This news is met by a mild stress attack which leads me into clumsy mode. I break a glass, try and put a t-shirt in the bin rather than washing machine and locked myself out of my flat. Wonderful! Luckily for me there is scaffolding outside my flat so I climb up onto it and scramble through a window in our living room, luckily I happened to have my driving license to prove I actually lived there to the bemused scaffolders! To boot I am getting a cold or flu and it makes productivity minus 50% Damn!
Slightly unfortunately I am away in Florence ( yes I know poor me!) , next week with my father and LSP, booked before I knew my dates! thankfully the opening at John Jones isnt going to be until the end of July where there will be a big summer party. So, I have plenty of time to organise myself and sort my invites out. phew!
A note about my father, he is an artist himself and rather eccentric. He has been married 6 times and could have been a Lord. His maternal grandfather was Sir Norman Stewart who was ready to bestow his title on my father. My father’s father , ( through envy we believe,) told him ‘ A man does not inherit a title he earns it.’ A saying he himself could not live up to. So, there, up in smoke was a parallel life when I could have been a rich artist living somewhere marvellous rather than growing up on a council estate in Brockley! Perhaps I would never have found how social housing and community buildings are so compelling and full of pathos.
I have finished 8,000 Souls Part II and feel rather elated. Well Hall road and a new piece of the Kidbrooke Estate are going well. Oils are getting everywhere, seeping through my apron. I am constantly wiping off incriminating splodges on the computer before my partner returns. I even have it on my foot...????
I may never go back to acrylics. I love the tones you build up in oils, the subtlety of the colour, its softness and shine. I cant understand people who get technicians to paint their paintings.

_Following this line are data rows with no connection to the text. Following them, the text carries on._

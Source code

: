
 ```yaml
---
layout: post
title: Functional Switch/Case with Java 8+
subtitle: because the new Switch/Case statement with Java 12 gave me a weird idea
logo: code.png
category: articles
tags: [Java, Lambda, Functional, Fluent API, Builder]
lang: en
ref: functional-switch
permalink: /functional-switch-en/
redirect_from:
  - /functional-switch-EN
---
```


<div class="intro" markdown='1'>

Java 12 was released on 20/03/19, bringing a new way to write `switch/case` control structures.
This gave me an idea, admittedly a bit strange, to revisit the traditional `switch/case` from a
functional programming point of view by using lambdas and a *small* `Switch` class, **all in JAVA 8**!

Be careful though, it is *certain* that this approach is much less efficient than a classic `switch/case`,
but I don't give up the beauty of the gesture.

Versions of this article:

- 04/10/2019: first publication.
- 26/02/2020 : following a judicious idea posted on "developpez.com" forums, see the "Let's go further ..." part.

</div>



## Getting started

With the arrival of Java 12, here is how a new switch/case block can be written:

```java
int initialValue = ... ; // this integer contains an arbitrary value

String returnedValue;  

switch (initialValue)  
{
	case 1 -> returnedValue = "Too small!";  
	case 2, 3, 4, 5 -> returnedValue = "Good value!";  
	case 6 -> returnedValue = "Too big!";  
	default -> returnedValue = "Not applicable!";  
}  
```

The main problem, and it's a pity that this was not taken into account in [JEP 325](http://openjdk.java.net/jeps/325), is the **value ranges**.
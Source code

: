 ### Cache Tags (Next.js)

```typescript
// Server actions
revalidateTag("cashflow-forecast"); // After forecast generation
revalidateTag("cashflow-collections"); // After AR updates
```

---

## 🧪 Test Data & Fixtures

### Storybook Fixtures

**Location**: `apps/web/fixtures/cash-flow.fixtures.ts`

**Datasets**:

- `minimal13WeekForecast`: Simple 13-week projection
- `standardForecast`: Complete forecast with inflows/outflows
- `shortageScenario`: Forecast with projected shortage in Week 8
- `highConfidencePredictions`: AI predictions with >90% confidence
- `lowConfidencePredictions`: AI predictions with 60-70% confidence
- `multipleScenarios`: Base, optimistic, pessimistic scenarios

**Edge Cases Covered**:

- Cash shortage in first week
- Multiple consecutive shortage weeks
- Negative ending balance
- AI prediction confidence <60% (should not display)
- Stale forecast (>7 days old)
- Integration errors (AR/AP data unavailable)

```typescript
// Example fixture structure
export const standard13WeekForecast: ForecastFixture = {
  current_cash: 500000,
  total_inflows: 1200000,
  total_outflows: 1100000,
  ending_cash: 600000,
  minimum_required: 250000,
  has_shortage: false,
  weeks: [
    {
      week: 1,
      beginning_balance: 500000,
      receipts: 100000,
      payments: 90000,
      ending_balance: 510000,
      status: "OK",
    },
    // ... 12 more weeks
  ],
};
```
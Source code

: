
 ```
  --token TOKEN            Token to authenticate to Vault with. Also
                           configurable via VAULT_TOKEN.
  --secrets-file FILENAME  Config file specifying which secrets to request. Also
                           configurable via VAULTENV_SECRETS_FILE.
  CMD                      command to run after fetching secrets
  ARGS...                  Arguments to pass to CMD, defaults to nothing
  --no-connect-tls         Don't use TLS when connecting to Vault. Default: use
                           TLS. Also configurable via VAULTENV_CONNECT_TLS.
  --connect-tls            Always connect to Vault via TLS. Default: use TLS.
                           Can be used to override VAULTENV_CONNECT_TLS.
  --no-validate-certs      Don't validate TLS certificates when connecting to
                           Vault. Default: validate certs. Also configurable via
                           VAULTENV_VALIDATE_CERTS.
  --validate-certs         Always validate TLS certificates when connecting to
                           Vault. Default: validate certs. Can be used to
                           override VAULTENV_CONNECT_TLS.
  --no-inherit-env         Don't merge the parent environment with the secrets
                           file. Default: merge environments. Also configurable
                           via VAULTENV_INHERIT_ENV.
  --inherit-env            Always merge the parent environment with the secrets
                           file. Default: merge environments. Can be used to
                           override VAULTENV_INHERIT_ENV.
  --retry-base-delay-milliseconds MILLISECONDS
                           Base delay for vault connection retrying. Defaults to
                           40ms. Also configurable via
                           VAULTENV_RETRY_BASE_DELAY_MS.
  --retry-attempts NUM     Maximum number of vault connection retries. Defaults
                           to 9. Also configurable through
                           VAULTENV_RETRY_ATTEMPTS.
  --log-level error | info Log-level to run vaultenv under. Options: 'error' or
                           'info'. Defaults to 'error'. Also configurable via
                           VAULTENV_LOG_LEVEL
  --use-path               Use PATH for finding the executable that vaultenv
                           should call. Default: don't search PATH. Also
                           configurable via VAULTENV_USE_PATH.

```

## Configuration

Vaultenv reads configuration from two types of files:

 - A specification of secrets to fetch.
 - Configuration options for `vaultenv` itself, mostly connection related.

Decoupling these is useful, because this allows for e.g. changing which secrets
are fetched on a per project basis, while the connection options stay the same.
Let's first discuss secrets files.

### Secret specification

The idea is not enough. Being part of the making is so important. To put yourself in it – it is part of a physical expression. For us it is total peace.’Dominique Gonzalez
Also I have given up on the idea that I won’t use embroidery. I feel bereft without it. Paint on its own is not enough, but again there I can be more experimental and random. I will challenge myself with it.
Speaking of which do go and see the excellent and exciting Michael Raedecker at The Camden Art Centre- on until 28th June.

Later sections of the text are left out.